世界模型自蒸餾：訓練世界模型解決通用任務

摘要

預訓練的影片生成模型作為具備湧現任務求解能力的視覺世界模型，極具潛力；然而，它們依賴詳細的文字描述，限制了其在規劃與決策上的直接應用。現有方法若非將此推理過程外包給語言或視覺語言模型，便是依賴配有任務執行影片的監督式微調，但這類資料蒐集成本高昂且難以擴展。我們提出一個可擴展框架，透過結合自我蒸餾與強化學習，激發此類模型的任務求解能力。給定一張未標註的場景影像，視覺語言模型會生成一項候選任務及詳細的逐步解決方案。該解決方案作為條件，引導預訓練的影片擴散模型（即「示範者」）；我們將其行為蒸餾至僅以影像與簡短任務提示為條件的「執行者」模型。此舉將基於標題生成的執行知識，轉移至無需精心配對任務影片監督的指令條件式任務求解中。我們進一步利用來自視覺語言模型回饋的強化學習優化執行者，充分利用「判斷取樣影片是否符合任務」與「生成解決方案」兩者之間的不對稱性。在我們提出的WorldTasks-Benchmark及DreamGen機器人基準測試上的實驗顯示，在我們基於視覺語言模型的評估協議下，執行者模型表現超越示範者模型，並能具競爭力地遷移至機器人任務。

English

Pretrained video generators are promising visual world models that exhibit emergent task-solving abilities; however, their reliance on detailed textual descriptions limits their direct use for planning and decision-making.

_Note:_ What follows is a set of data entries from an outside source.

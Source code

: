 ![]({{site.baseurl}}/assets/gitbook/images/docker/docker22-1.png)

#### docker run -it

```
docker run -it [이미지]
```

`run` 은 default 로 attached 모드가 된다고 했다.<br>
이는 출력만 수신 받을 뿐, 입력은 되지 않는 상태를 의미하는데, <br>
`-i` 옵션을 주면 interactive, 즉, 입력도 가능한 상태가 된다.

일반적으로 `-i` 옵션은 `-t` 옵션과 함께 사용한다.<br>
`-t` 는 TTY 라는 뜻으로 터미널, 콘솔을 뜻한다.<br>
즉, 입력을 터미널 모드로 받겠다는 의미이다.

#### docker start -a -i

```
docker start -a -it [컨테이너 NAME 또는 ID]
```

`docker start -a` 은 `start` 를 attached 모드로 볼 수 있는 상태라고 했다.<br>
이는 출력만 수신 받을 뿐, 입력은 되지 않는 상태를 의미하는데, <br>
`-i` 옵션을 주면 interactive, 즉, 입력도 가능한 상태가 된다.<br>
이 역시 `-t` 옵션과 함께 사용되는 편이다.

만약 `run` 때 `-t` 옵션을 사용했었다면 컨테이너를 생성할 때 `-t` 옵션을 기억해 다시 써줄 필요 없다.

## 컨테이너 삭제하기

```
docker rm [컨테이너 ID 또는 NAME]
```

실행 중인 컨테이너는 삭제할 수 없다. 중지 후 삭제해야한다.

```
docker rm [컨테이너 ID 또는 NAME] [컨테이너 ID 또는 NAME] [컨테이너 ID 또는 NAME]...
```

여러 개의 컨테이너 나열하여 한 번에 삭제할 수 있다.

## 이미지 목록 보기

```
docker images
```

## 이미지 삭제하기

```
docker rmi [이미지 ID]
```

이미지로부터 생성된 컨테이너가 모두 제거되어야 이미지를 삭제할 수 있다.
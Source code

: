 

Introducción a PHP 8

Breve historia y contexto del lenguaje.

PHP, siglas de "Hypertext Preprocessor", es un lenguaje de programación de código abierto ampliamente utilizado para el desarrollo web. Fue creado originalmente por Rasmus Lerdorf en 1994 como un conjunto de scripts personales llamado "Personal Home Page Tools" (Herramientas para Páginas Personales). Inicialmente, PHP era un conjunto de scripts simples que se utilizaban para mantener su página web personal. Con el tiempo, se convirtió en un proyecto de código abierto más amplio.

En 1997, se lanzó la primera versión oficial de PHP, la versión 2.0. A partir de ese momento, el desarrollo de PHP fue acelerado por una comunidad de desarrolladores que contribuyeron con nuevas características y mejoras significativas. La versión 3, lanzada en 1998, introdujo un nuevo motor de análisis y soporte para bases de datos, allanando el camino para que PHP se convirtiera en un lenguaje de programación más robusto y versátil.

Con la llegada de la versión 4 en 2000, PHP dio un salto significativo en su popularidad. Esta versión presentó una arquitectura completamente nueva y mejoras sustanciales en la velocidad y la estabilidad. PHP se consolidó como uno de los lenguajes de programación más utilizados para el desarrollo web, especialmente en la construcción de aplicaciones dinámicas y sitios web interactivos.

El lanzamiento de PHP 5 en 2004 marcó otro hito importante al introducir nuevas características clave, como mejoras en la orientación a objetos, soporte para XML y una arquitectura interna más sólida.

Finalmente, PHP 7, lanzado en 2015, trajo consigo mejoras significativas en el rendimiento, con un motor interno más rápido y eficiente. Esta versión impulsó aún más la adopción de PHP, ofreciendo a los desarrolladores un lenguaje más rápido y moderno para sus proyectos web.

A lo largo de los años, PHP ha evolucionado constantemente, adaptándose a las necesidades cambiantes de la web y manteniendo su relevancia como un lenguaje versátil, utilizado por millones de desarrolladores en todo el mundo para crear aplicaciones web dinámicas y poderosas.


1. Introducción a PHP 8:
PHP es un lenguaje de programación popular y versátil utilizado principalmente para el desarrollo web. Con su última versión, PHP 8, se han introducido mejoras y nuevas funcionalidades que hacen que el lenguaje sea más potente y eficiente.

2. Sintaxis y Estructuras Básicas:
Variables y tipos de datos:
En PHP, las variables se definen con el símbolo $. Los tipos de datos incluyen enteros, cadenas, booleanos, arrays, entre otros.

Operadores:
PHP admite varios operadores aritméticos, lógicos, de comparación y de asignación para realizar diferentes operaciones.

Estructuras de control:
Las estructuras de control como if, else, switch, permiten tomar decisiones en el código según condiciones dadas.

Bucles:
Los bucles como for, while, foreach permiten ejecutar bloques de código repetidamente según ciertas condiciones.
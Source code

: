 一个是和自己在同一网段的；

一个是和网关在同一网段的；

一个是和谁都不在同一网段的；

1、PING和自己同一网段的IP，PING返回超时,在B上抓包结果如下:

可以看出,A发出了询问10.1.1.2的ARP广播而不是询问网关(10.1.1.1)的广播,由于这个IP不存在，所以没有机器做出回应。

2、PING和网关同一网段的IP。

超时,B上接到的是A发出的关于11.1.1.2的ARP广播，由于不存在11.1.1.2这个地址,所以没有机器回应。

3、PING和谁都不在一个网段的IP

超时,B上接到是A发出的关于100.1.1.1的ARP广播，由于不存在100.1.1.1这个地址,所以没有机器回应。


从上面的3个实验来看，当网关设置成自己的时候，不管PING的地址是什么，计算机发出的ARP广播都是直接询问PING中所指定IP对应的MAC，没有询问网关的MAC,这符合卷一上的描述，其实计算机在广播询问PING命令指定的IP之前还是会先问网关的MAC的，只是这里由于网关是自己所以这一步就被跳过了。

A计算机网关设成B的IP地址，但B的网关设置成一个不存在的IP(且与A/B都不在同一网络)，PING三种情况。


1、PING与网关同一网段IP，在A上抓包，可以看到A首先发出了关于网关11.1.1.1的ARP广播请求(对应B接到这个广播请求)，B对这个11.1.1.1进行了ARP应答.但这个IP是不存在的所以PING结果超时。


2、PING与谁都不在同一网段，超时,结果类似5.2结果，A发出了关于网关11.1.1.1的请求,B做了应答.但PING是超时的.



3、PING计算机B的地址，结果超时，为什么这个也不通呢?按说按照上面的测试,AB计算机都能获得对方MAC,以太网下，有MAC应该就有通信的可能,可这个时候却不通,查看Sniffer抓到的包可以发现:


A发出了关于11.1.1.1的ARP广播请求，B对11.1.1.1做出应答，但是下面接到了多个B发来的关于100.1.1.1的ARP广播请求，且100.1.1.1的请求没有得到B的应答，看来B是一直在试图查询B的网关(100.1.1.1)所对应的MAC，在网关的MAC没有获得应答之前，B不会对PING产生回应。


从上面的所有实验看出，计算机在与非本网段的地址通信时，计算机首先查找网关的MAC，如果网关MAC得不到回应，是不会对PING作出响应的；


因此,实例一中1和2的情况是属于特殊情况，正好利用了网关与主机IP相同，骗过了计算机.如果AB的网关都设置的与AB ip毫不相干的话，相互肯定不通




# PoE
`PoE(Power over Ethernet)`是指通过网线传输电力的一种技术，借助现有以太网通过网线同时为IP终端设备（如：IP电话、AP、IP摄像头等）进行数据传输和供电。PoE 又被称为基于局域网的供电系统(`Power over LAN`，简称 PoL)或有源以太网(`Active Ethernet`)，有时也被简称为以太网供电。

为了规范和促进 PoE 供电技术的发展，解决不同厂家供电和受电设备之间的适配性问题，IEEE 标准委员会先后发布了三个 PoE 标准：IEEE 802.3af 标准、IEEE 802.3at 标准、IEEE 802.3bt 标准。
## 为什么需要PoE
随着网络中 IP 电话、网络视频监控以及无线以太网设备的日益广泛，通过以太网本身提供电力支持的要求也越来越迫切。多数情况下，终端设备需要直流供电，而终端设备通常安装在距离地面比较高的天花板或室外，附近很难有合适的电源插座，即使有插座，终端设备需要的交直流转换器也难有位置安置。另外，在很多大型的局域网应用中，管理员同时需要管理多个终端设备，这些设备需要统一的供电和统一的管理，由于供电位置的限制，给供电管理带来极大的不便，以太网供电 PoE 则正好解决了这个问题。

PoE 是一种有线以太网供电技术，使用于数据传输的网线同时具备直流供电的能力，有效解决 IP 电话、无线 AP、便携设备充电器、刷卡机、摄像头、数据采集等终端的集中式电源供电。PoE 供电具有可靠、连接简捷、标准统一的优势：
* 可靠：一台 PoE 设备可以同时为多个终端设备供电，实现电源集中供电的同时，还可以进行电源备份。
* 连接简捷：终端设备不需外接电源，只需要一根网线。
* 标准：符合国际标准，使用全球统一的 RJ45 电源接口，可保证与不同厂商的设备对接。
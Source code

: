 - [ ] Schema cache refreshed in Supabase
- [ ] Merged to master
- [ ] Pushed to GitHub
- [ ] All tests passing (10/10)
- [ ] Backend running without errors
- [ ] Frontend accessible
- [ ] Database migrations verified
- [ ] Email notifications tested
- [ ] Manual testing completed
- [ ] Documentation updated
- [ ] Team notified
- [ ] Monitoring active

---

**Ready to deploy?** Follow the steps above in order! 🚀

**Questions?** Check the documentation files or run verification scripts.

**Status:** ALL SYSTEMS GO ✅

Existing approaches either outsource this reasoning to language or vision-language models, or rely on supervised fine-tuning with paired task-execution videos, which are costly to collect and difficult to scale. We propose a scalable framework that elicits task-solving ability in such models by combining self-distillation with reinforcement learning. Given an unlabeled scene image, a vision-language model generates a candidate task and a detailed step-by-step solution. The solution conditions a pretrained video diffusion model, the Demonstrator; we distill its behavior into an Executor conditioned only on the image and a short task prompt. This transfers execution knowledge from caption-guided generation to instruction-conditioned task solving without curated task-video supervision. We further improve the Executor with reinforcement learning from VLM feedback, exploiting the asymmetry between judging whether a sampled video satisfies a task and generating the solution. Experiments on our proposed WorldTasks-Benchmark and the DreamGen robotics benchmark show that the Executor surpasses the Demonstrator under our VLM-based evaluation protocol and transfers competitively to robotic tasks.